| Pressemeldung | Nr. 046

Predigt von Bischof Dr. Georg Bätzing, Vorsitzender der Deutschen Bischofskonferenz, in der Eucharistiefeier zum Gründonnerstag 2024

Hoher Dom zu Limburg

Die Uhr läuft, doch die Zeit steht still. Höchst selten, aber manchmal geschieht es: bei einem spannenden Sportereignis, am Hochzeitstag, vor Abschlussprüfungen, im Traumurlaub oder an einem Sterbebett. Die Uhr läuft weiter, aber gefühlt steht die Zeit still. Für Christinnen und Christen trifft das auch auf diese Tage im Zentrum des Kirchenjahres zu. Die drei heiligen Tage des Leidens und Sterbens Jesu, seiner Grabesruhe und seiner Auferstehung haben begonnen.

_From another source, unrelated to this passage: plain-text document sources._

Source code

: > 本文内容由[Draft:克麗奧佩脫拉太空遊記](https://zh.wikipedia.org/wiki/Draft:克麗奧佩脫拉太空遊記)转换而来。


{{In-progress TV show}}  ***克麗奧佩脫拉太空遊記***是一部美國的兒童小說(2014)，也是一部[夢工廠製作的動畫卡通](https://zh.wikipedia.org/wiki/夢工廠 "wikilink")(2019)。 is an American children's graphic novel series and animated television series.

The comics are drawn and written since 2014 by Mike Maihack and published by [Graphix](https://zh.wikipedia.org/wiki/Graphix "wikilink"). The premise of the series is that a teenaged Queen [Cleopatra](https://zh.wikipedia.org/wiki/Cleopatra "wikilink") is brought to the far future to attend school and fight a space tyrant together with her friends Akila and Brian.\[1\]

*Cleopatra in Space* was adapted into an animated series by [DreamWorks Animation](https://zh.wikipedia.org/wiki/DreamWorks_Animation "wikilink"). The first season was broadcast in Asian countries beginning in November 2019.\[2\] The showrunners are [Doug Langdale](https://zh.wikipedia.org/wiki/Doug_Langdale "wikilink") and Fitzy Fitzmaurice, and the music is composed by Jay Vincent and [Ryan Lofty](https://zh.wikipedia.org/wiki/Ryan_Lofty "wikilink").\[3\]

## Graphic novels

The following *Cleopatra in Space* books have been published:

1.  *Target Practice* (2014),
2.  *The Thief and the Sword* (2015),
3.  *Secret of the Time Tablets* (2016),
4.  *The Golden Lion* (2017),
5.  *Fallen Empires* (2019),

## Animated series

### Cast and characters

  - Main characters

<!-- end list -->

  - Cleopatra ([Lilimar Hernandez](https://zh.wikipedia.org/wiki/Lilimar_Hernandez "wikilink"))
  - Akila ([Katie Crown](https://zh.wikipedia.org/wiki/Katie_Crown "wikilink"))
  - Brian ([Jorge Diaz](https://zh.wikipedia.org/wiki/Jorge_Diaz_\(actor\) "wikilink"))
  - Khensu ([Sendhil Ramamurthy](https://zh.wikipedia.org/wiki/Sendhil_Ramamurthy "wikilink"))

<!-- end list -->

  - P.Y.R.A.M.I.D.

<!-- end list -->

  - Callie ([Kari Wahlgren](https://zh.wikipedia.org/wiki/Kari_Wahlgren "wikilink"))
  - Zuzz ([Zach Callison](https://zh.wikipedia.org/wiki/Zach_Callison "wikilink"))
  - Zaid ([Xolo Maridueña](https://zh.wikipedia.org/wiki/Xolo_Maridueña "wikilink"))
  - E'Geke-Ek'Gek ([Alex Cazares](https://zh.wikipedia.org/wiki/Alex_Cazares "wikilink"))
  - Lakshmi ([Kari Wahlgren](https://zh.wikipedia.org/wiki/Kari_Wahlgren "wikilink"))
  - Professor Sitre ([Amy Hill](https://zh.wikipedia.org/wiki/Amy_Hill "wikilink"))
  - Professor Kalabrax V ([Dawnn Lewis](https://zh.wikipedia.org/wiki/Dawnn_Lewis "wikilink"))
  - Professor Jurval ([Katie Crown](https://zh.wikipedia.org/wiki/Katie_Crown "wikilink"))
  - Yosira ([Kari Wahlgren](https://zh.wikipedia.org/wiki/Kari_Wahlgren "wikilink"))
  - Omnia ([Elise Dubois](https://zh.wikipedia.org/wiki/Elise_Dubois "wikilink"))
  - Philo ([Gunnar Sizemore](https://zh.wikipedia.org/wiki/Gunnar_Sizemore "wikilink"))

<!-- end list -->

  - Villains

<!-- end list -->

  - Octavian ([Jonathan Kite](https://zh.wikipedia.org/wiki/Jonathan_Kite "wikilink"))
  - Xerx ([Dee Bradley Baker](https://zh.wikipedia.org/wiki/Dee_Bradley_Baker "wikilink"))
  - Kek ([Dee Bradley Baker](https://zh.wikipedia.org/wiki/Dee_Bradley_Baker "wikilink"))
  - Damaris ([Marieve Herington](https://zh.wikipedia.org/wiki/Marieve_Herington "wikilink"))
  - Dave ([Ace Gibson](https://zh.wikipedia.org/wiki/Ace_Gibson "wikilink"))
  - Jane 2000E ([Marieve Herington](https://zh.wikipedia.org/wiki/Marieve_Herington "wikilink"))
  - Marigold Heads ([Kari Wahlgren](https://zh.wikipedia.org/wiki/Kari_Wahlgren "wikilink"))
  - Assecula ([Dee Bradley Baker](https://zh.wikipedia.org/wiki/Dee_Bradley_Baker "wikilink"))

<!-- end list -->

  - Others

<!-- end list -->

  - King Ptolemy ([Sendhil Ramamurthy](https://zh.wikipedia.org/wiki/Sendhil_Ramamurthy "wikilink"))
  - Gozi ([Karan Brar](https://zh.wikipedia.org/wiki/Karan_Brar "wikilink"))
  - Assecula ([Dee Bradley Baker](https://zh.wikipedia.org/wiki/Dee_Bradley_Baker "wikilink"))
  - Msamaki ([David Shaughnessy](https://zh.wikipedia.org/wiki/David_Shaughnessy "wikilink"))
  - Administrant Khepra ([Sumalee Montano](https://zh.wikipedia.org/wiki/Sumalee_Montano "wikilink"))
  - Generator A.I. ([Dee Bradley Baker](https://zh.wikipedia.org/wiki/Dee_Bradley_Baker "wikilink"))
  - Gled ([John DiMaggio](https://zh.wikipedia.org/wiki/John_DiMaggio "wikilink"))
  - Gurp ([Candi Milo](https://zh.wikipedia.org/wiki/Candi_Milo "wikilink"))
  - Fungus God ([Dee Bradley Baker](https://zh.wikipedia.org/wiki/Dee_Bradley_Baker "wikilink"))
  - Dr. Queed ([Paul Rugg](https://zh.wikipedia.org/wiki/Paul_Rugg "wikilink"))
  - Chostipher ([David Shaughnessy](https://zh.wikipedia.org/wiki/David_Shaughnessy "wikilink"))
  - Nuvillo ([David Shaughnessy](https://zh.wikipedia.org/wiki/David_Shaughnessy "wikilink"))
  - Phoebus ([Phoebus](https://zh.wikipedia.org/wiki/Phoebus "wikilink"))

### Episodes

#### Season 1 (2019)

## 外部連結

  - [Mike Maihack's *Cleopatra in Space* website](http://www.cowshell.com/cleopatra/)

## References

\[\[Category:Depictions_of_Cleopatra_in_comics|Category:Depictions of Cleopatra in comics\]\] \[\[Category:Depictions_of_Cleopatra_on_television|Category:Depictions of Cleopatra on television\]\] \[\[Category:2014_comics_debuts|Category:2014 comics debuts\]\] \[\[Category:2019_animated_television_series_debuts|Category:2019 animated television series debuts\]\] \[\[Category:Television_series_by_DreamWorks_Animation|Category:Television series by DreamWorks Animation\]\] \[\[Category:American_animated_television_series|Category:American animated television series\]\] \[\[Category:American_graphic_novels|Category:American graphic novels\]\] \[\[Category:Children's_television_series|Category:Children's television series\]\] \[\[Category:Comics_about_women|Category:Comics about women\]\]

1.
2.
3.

Auch jetzt läuft die Uhr, doch die Zeit dieser Tage bekommt ihre besondere Prägung, wenn wir sie mit Jesus gehen. Intensive Zeit, heiliger Zeitraum; es ist die „längste Messe“ des Jahres, die heute beginnt, aber erst endet, wenn am Ostermorgen die Sonne aufgegangen ist. Die frühe Kirche hat dafür einen eigenen Begriff kreiert: „Triduum sacrum“, heilige Dreitagefeier oder heiliger Dreitag. Die Uhr läuft, aber irgendwie steht die Zeit still. Nein, sie steht nicht einfach still: Nach diesem großen Tag ticken die Uhren anders, und unsere Lebenszeit und unsere Lebenswelten erscheinen verändert, verwandelt in neuem Licht. Abend und Morgen, Tag und Nacht, die Tagzeiten gliedern auch den großen österlichen Tag und schlagen mit ihren einzigartigen Liturgien den Spannungsbogen weit über uns.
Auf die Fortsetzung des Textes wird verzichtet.